→ ABOUT THIS EXERCISE
Find and copy each line of the records where the string "imageView" shows up.

→ DATA SUPPLIED
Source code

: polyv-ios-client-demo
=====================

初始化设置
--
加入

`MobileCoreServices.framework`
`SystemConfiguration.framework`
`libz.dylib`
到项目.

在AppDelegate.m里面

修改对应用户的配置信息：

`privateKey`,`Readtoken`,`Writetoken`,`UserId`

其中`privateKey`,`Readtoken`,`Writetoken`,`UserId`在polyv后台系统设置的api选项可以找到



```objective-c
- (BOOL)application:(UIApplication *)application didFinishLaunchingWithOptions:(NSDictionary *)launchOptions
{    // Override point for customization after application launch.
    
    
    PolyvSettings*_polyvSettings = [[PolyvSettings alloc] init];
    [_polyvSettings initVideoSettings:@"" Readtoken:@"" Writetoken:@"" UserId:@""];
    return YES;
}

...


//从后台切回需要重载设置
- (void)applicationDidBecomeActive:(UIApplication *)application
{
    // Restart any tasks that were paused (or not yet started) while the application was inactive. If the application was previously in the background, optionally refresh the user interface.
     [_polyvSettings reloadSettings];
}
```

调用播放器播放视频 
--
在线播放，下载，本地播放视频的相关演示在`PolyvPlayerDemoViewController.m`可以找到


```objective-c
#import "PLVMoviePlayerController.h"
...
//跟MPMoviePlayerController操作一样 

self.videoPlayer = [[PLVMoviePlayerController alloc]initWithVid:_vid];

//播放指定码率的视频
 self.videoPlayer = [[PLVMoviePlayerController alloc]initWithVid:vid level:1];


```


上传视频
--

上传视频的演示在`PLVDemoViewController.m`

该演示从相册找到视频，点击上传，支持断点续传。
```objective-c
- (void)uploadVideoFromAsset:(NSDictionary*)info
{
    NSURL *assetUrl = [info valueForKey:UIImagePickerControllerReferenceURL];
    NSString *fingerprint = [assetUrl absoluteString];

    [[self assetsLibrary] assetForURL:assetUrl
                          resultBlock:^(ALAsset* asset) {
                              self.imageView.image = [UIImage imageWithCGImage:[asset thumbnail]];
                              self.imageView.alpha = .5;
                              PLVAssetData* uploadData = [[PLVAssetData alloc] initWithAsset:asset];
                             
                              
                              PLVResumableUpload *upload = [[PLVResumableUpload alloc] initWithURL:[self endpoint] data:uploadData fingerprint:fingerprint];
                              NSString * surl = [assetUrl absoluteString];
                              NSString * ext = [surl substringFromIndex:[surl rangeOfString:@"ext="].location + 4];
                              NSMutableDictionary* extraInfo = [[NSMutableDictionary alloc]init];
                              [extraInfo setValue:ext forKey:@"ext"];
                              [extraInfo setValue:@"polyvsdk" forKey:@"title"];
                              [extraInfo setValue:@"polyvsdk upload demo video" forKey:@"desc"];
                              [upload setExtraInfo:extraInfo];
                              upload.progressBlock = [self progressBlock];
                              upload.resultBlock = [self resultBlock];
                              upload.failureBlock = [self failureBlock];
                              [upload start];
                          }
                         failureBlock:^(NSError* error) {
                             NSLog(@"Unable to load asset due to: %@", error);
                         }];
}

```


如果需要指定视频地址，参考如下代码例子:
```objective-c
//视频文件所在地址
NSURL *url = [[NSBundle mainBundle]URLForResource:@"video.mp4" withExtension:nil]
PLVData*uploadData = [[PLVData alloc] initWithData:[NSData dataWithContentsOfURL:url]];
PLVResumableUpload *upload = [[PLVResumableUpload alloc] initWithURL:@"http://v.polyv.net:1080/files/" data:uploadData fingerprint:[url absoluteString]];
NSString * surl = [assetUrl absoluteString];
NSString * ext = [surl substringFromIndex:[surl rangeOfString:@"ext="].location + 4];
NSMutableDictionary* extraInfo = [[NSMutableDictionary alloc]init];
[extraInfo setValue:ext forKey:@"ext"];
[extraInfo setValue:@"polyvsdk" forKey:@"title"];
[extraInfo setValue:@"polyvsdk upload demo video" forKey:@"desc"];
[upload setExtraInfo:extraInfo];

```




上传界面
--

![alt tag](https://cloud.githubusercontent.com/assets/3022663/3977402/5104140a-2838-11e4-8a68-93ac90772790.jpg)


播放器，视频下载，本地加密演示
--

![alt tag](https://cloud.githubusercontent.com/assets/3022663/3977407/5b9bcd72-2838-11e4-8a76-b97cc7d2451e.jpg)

→ ANSWER TO THE EXERCISE
                              self.imageView.image = [UIImage imageWithCGImage:[asset thumbnail]];
                              self.imageView.alpha = .5;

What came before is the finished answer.